▸ EXERCISE AIM: Find all lines below containing the string "push" and return them.

[Records contained in a dataset]
*-*-*

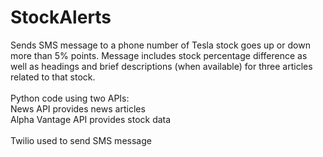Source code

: # StockAlerts
Sends SMS message to a phone number of Tesla stock goes up or down more than 5% points. Message includes stock percentage difference as well as headings and brief descriptions (when available) for three articles related to that stock.\
\
Python code using two APIs: \
News API provides news articles \
Alpha Vantage API provides stock data \
\
Twilio used to send SMS message
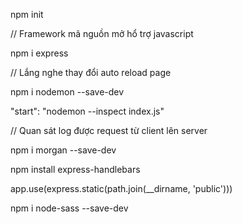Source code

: <!-- 1. Create project -->

npm init

<!-- 2. Install Express -->

// Framework mã nguồn mở hổ trợ javascript

npm i express

<!-- 3. Install Nodemon $ inspector -->

// Lắng nghe thay đổi auto reload page

npm i nodemon --save-dev

"start": "nodemon --inspect index.js"

<!-- 4. Install Morgan -->

// Quan sát log được request từ client lên server

npm i morgan --save-dev

<!-- 5. Install Template engines (Handlebars) -->

npm install express-handlebars

<!-- 6. Config Static file -->

app.use(express.static(path.join(\_\_dirname, 'public')))

<!-- 7. Install node-SASS -->

npm i node-sass --save-dev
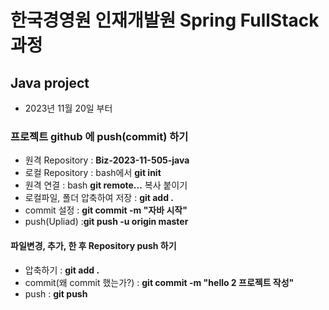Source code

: # 한국경영원 인재개발원 Spring FullStack 과정

## Java project
- 2023년 11월 20일 부터

### 프로젝트 github 에 push(commit) 하기
- 원격 Repository : **Biz-2023-11-505-java**
- 로컬 Repository : bash에서 **git init**
- 원격 연결 : bash **git remote...** 복사 붙이기
- 로컬파일, 폴더 압축하여 저장 : **git add .**
- commit 설정 : **git commit -m "자바 시작"**
- push(Upliad) :**git push -u origin master**

#### 파일변경, 추가, 한 후 Repository push 하기
- 압축하기 : **git add .**
- commit(왜 commit 했는가?) : **git commit -m "hello 2 프로젝트 작성"**
- push : **git push**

*-*-*

▸ SOLUTION:
### 프로젝트 github 에 push(commit) 하기
- push(Upliad) :**git push -u origin master**
#### 파일변경, 추가, 한 후 Repository push 하기
- push : **git push**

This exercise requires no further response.